Pre-workout nutrition should consist of a meal 2–3 hours before exercise rather than just before. It can be rich in complex carbohydrates, such as whole grain cereal and protein.
A post-workout meal should consist of carbohydrates, high quality proteins, and fats to help recovery.
After planning the workout, it is also worth considering the following tips to stay safe.
- Exercising after periods of eating: This will provide a person with the energy they need to complete a workout
- Sticking to low-intensity exercises: If in a fasted state, a person may wish to try and do low intensity aerobic exercise. However, if exercising after eating, it is usually safe to do any type of exercise.
- Listening to what the body is saying: If someone is starting to feel unwell during exercise while on IF, they should stop.
- Staying hydrated: Even when not IF, it is essential to keep hydrated during exercise. As most of the human body is water, it is vital to replace fluids lost during exercise.

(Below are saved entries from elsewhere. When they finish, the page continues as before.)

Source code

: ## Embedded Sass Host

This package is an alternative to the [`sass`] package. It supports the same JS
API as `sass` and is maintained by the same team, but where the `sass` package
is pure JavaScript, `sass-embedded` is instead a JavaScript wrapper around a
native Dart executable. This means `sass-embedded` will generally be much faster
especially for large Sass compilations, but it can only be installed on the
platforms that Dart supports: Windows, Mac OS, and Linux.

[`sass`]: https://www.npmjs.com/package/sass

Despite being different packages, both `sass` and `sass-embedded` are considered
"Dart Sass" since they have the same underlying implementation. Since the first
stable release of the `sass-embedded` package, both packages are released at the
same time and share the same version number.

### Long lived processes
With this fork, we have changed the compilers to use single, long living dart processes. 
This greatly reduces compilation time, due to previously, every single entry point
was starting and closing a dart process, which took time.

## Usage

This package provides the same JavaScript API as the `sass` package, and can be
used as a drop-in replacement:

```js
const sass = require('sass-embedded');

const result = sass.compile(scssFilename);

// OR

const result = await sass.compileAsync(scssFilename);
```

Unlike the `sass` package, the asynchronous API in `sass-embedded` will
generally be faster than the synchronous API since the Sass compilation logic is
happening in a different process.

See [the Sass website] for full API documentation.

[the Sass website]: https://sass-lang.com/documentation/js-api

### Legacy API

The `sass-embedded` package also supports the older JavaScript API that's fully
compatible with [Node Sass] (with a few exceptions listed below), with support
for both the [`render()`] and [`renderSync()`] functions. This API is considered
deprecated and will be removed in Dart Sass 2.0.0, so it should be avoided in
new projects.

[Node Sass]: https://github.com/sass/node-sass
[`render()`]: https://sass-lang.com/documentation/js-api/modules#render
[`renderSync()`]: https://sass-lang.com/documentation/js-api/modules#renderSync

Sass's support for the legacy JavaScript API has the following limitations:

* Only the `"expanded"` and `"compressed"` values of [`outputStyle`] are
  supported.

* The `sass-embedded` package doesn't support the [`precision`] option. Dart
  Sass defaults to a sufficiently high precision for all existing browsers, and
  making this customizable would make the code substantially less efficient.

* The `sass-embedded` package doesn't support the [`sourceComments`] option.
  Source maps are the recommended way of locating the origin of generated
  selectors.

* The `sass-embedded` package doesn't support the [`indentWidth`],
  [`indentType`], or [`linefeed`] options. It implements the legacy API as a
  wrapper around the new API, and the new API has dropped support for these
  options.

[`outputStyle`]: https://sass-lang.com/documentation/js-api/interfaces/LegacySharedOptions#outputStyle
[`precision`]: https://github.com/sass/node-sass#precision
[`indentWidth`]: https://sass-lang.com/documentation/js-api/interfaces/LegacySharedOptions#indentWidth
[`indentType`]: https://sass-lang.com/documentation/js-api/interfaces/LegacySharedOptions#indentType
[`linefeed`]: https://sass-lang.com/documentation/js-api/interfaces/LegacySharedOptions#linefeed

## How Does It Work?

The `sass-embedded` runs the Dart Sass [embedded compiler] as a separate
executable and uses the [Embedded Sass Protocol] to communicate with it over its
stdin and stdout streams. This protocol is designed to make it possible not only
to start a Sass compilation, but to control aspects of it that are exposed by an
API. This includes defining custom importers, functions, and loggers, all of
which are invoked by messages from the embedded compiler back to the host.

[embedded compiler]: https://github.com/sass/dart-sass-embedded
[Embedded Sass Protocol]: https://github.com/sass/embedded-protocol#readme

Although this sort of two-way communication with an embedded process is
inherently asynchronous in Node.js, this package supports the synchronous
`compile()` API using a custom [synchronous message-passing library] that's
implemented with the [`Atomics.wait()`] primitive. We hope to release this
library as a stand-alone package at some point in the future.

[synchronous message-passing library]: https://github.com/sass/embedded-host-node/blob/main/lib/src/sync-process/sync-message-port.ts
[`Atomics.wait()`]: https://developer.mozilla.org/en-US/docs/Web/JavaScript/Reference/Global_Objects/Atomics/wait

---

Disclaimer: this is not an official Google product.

For some people fasting and exercising may be more dangerous, including:
- people with diabetes
- people with low blood pressure
- people who have previously had disordered eating
- pregnant women
- women who are breastfeeding
If a person has underlying health conditions but wishes to try IF and exercise, it is best they discuss this with their doctor.
People may fast for a variety of reasons, such a religion, diet, or other potential health benefits. It is possible to exercise during IF safely.
Although IF and exercise may help weight loss, there is conflicting evidence saying whether it is more effective than other means, such as calorie restricted eating.
Possible benefits to fasting and exercise are an improvement in the autophagy process and possible anti-aging effects.
However, people may not be able to build muscle during IF and may find they perform poorer in their workouts. A person may want to consider another diet if they wish to build muscle
There are many types of IF. Whichever a person chooses to do, they should plan the workout accordingly and consider potential safety measures.